Start of Block

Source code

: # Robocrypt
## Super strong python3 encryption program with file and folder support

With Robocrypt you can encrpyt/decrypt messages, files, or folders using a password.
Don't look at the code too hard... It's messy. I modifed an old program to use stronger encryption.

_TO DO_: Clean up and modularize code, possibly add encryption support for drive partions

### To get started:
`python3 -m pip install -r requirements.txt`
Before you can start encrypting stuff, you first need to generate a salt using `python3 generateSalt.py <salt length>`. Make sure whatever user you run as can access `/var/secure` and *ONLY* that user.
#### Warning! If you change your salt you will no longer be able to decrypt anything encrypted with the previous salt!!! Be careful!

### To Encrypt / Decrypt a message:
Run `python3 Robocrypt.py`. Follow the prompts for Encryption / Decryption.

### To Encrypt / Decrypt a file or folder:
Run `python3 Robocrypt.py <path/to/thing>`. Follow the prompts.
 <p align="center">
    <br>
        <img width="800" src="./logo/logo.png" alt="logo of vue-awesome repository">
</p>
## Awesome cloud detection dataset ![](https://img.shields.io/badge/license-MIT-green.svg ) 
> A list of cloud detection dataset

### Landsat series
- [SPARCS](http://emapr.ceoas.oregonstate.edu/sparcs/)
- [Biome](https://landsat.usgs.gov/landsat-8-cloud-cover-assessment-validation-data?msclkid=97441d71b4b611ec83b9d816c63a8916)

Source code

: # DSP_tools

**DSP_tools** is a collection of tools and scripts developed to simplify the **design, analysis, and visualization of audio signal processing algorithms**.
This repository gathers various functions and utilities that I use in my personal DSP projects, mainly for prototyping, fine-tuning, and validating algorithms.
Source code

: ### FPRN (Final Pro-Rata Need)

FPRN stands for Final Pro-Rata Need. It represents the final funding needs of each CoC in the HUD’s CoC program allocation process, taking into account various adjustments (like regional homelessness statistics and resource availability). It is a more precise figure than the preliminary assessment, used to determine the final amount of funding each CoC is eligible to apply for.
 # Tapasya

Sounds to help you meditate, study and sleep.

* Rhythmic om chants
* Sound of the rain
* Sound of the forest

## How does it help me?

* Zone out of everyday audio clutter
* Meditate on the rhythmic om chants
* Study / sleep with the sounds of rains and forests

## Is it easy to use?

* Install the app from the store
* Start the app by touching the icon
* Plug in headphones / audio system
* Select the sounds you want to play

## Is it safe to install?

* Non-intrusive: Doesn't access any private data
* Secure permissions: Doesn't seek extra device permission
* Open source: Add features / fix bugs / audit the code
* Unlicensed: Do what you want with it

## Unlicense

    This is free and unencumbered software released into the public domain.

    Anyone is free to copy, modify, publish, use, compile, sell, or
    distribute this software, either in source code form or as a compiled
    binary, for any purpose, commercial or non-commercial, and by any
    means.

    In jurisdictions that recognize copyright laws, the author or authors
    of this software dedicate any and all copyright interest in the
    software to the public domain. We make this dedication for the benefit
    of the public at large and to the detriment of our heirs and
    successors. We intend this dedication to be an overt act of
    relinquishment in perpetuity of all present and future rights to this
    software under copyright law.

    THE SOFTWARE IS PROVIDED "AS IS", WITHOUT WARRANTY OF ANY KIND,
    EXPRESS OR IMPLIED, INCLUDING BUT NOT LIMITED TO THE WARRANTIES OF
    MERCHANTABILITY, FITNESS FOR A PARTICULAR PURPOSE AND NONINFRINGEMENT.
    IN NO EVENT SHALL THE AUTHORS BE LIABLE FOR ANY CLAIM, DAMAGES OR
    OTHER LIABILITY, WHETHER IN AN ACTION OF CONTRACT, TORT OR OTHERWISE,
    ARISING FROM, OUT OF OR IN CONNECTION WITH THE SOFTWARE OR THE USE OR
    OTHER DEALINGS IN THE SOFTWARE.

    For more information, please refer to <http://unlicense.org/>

End of Block

• Task statement:
Each line above that contains the string "audio" should be identified and copied.

• Answer to this exercise:
**DSP_tools** is a collection of tools and scripts developed to simplify the **design, analysis, and visualization of audio signal processing algorithms**.
* Zone out of everyday audio clutter
* Plug in headphones / audio system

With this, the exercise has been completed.